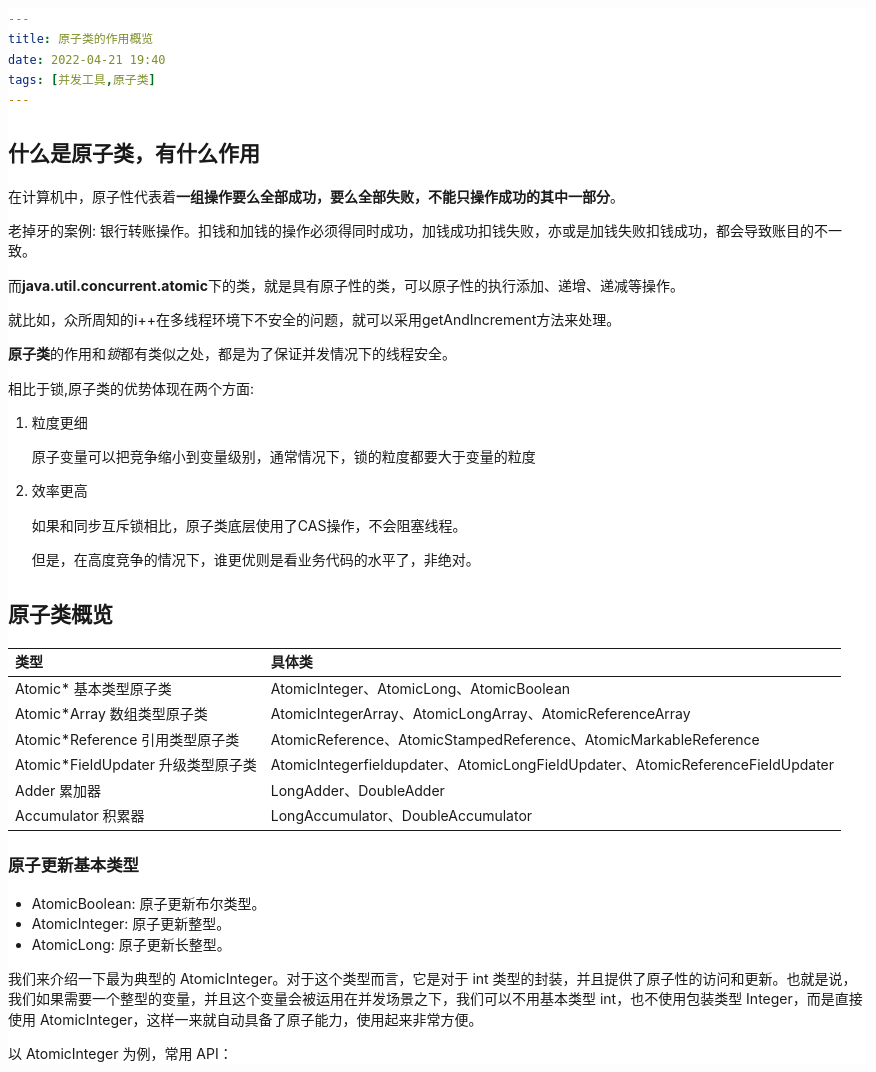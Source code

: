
 ```yaml
---
title: 原子类的作用概览
date: 2022-04-21 19:40  
tags: [并发工具,原子类]
---
```

## 什么是原子类，有什么作用

在计算机中，原子性代表着**一组操作要么全部成功，要么全部失败，不能只操作成功的其中一部分**。

老掉牙的案例: 银行转账操作。扣钱和加钱的操作必须得同时成功，加钱成功扣钱失败，亦或是加钱失败扣钱成功，都会导致账目的不一致。

而**java.util.concurrent.atomic**下的类，就是具有原子性的类，可以原子性的执行添加、递增、递减等操作。

就比如，众所周知的i++在多线程环境下不安全的问题，就可以采用getAndIncrement方法来处理。

**原子类**的作用和*锁*都有类似之处，都是为了保证并发情况下的线程安全。

相比于锁,原子类的优势体现在两个方面:

1. 粒度更细

   原子变量可以把竞争缩小到变量级别，通常情况下，锁的粒度都要大于变量的粒度
2. 效率更高

   如果和同步互斥锁相比，原子类底层使用了CAS操作，不会阻塞线程。

   但是，在高度竞争的情况下，谁更优则是看业务代码的水平了，非绝对。

## 原子类概览

|类型|具体类|
| :---------------------------------| :-----------------------------------------------------------------------------|
|Atomic* 基本类型原子类|AtomicInteger、AtomicLong、AtomicBoolean|
|Atomic*Array 数组类型原子类|AtomicIntegerArray、AtomicLongArray、AtomicReferenceArray|
|Atomic*Reference 引用类型原子类|AtomicReference、AtomicStampedReference、AtomicMarkableReference|
|Atomic*FieldUpdater 升级类型原子类|AtomicIntegerfieldupdater、AtomicLongFieldUpdater、AtomicReferenceFieldUpdater|
|Adder 累加器|LongAdder、DoubleAdder|
|Accumulator 积累器|LongAccumulator、DoubleAccumulator|

### 原子更新基本类型

- AtomicBoolean: 原子更新布尔类型。
- AtomicInteger: 原子更新整型。
- AtomicLong: 原子更新长整型。

我们来介绍一下最为典型的 AtomicInteger。对于这个类型而言，它是对于 int 类型的封装，并且提供了原子性的访问和更新。也就是说，我们如果需要一个整型的变量，并且这个变量会被运用在并发场景之下，我们可以不用基本类型 int，也不使用包装类型 Integer，而是直接使用 AtomicInteger，这样一来就自动具备了原子能力，使用起来非常方便。

以 AtomicInteger 为例，常用 API：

> [Exercise goal]:
Go through the listing above and locate each line that holds the word "AtomicBoolean". Copy those lines.

> [Output of the exercise]:
|Atomic* 基本类型原子类|AtomicInteger、AtomicLong、AtomicBoolean|
- AtomicBoolean: 原子更新布尔类型。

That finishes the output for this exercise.